On 7 July, HIDDEN Bořivojova will open Čury Mury Fuk, a solo exhibition by Dora Hlinková. Hlinková works as a collector of small situations. Instead of grand events and clear narratives, she follows fragments that remain in memory precisely because of their quiet, unobtrusive nature. Her paintings grow out of walks, campfires, swimming in rivers, cooking together, or quiet moments that gradually acquire an inner significance. Čury Mury Fuk presents painting as a way of preserving the emotional density of experience. Recurring motifs of fires, rivers, forests, animals, or shared meals appear as places where relationships, closeness, and time spent with others become concentrated. Hlinková composes a map of situations that may have seemed ordinary, but retrospectively reveal themselves as carriers of meaning.

C12 Gallery
Michal Synek: Afterimage
17. 6. – 24. 7. 2026

The exhibition Afterimage presents the recent work of Michal Synek, in which the image becomes a record of movement, concentration, and layered memory. The exhibition title refers to the phenomenon of the afterimage — a visual trace that persists after the original stimulus has disappeared. This state between presence and echo is central to Synek’s painting. The artist works with gesture as a carrier of time. In his work, the painted surface does not appear as a firmly closed composition, but rather as a space in which residues of movement, rhythm, and inner experience are captured. His abstract paintings therefore speak not only of the moment of their creation, but also of what preceded it and what remains after it. The exhibition touches on themes of memory, a personal return to artistic practice, and the invisible connections that shape our experience.

HYB4 Galerie
Jan Vytiska: The village you really shouldn’t have gone to
12. 6. – 29. 8. 2026
Curator: Michal Štochl

In the exhibition The village you really shouldn’t have gone to, Jan Vytiska presents a painterly world that draws on folklore, folk tales, and rural imagination while avoiding nostalgia.

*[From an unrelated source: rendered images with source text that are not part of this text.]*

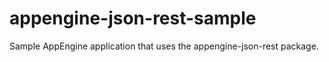 appengine-json-rest-sample
==========================

Sample AppEngine application that uses the appengine-json-rest package. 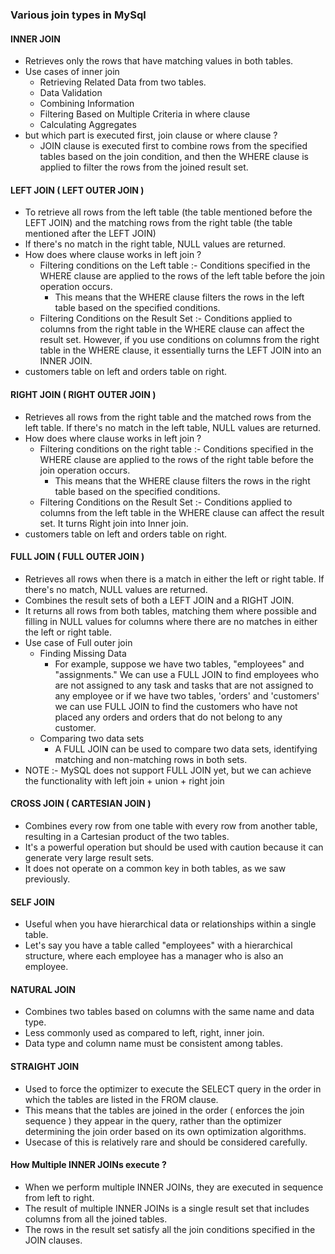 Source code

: ### Various join types in MySql

#### INNER JOIN
- Retrieves only the rows that have matching values in both tables.
- Use cases of inner join
    - Retrieving Related Data from two tables.
    - Data Validation
    - Combining Information
    - Filtering Based on Multiple Criteria in where clause
    - Calculating Aggregates
- but which part is executed first,  join clause or where clause ?
    - JOIN clause is executed first to combine rows from the specified tables based on the join condition, and then the WHERE clause is applied to filter the rows from the joined result set.

#### LEFT JOIN ( LEFT OUTER JOIN )
-  To retrieve all rows from the left table (the table mentioned before the LEFT JOIN) and the matching rows from the right table (the table mentioned after the LEFT JOIN)
-  If there's no match in the right table, NULL values are returned.
- How does where clause works in left join ?
    - Filtering conditions on the Left table :- Conditions specified in the WHERE clause are applied to the rows of the left table before the join operation occurs.
        - This means that the WHERE clause filters the rows in the left table based on the specified conditions.
    - Filtering Conditions on the Result Set :- Conditions applied to columns from the right table in the WHERE clause can affect the result set. However, if you use conditions on columns from the right table in the WHERE clause, it essentially turns the LEFT JOIN into an INNER JOIN.
- customers table on left and orders table on right.

#### RIGHT JOIN ( RIGHT OUTER JOIN )
- Retrieves all rows from the right table and the matched rows from the left table. If there's no match in the left table, NULL values are returned.
- How does where clause works in left join ?
    - Filtering conditions on the right table :- Conditions specified in the WHERE clause are applied to the rows of the right table before the join operation occurs.
        -  This means that the WHERE clause filters the rows in the right table based on the specified conditions.
    - Filtering Conditions on the Result Set :- Conditions applied to columns from the left table in the WHERE clause can affect the result set. It turns Right join into Inner join.
- customers table on left and orders table on right.

#### FULL JOIN ( FULL OUTER JOIN )
- Retrieves all rows when there is a match in either the left or right table. If there's no match, NULL values are returned.
- Combines the result sets of both a LEFT JOIN and a RIGHT JOIN.
- It returns all rows from both tables, matching them where possible and filling in NULL values for columns where there are no matches in either the left or right table.
- Use case of Full outer join
    - Finding Missing Data
        - For example, suppose we have two tables, "employees" and "assignments." We can use a FULL JOIN to find employees who are not assigned to any task and tasks that are not assigned to any employee or if we have two tables, 'orders' and 'customers' we can use FULL JOIN to find the customers who have not placed any orders and orders that do not belong to any customer.
    - Comparing two data sets
        - A FULL JOIN can be used to compare two data sets, identifying matching and non-matching rows in both sets.
- NOTE :- MySQL does not support FULL JOIN yet, but we can achieve the functionality with left join + union + right join

#### CROSS JOIN ( CARTESIAN JOIN )
- Combines every row from one table with every row from another table, resulting in a Cartesian product of the two tables.
- It's a powerful operation but should be used with caution because it can generate very large result sets.
- It does not operate on a common key in both tables, as we saw previously.

#### SELF JOIN
- Useful when you have hierarchical data or relationships within a single table.
- Let's say you have a table called "employees" with a hierarchical structure, where each employee has a manager who is also an employee.

#### NATURAL JOIN
- Combines two tables based on columns with the same name and data type.
- Less commonly used as compared to left, right, inner join.
- Data type and column name must be consistent among tables.

#### STRAIGHT JOIN
- Used to force the optimizer to execute the SELECT query in the order in which the tables are listed in the FROM clause.
- This means that the tables are joined in the order ( enforces the join sequence ) they appear in the query, rather than the optimizer determining the join order based on its own optimization algorithms.
- Usecase of this is relatively rare and should be considered carefully.

#### How Multiple INNER JOINs execute ?
- When we perform multiple INNER JOINs, they are executed in sequence from left to right.
- The result of multiple INNER JOINs is a single result set that includes columns from all the joined tables.
- The rows in the result set satisfy all the join conditions specified in the JOIN clauses.
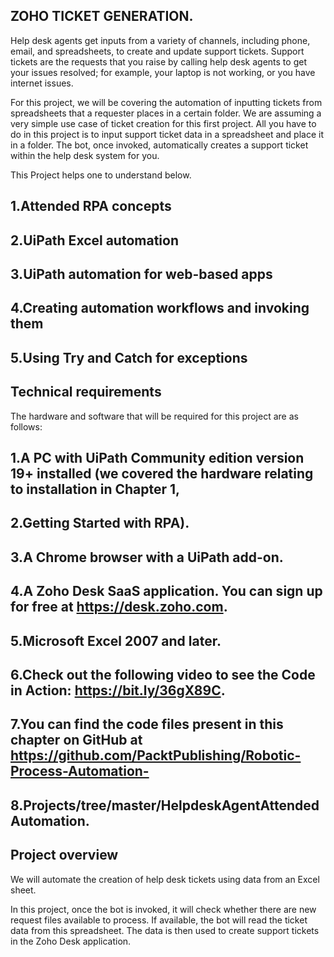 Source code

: ## ZOHO TICKET GENERATION.
Help desk agents get inputs from a variety of channels, including phone, email, and spreadsheets, to create and update support tickets. Support tickets are the requests that you raise by calling help desk agents to get your issues resolved; for example, your laptop is not working, or you have internet issues.

For this project, we will be covering the automation of inputting tickets from spreadsheets that a requester places in a certain folder. We are assuming a very simple use case of ticket creation for this first project. All you have to do in this project is to input support ticket data in a spreadsheet and place it in a folder. The bot, once invoked, automatically creates a support ticket within the help desk system for you.

This Project helps one to understand below.
## 1.Attended RPA concepts
## 2.UiPath Excel automation
## 3.UiPath automation for web-based apps
## 4.Creating automation workflows and invoking them
## 5.Using Try and Catch for exceptions


## Technical requirements
The hardware and software that will be required for this project are as follows:

## 1.A PC with UiPath Community edition version 19+ installed (we covered the hardware relating to installation in Chapter 1, 
## 2.Getting Started with RPA).
## 3.A Chrome browser with a UiPath add-on.
## 4.A Zoho Desk SaaS application. You can sign up for free at https://desk.zoho.com.
## 5.Microsoft Excel 2007 and later.
## 6.Check out the following video to see the Code in Action: https://bit.ly/36gX89C.
## 7.You can find the code files present in this chapter on GitHub at https://github.com/PacktPublishing/Robotic-Process-Automation- 
## 8.Projects/tree/master/HelpdeskAgentAttendedAutomation.

 
## Project overview
We will automate the creation of help desk tickets using data from an Excel sheet. 

In this project, once the bot is invoked, it will check whether there are new request files available to process. If available, the bot will read the ticket data from this spreadsheet. The data is then used to create support tickets in the Zoho Desk application.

In his work, traditional motifs transform into a contemporary mythology in which familiar environments become strange, restless, and often unsettlingly alive. Vytiska’s paintings are inhabited by beings on the threshold between humans, animals, masks, and mythical figures. For the artist, landscape becomes a psychological space in which rituals, encounters, and ambiguous stories unfold. Detail plays a distinctive role — ornament, decoration, textile, color structure, and small symbols give the paintings their layered quality. The exhibition presents Vytiska’s work as a place between tradition and its contemporary reinterpretation, between irony and seriousness, between fairy tale and nightmare. It is an entry into a village that feels familiar, yet from the very beginning it is clear that the rules of the ordinary world do not quite apply there.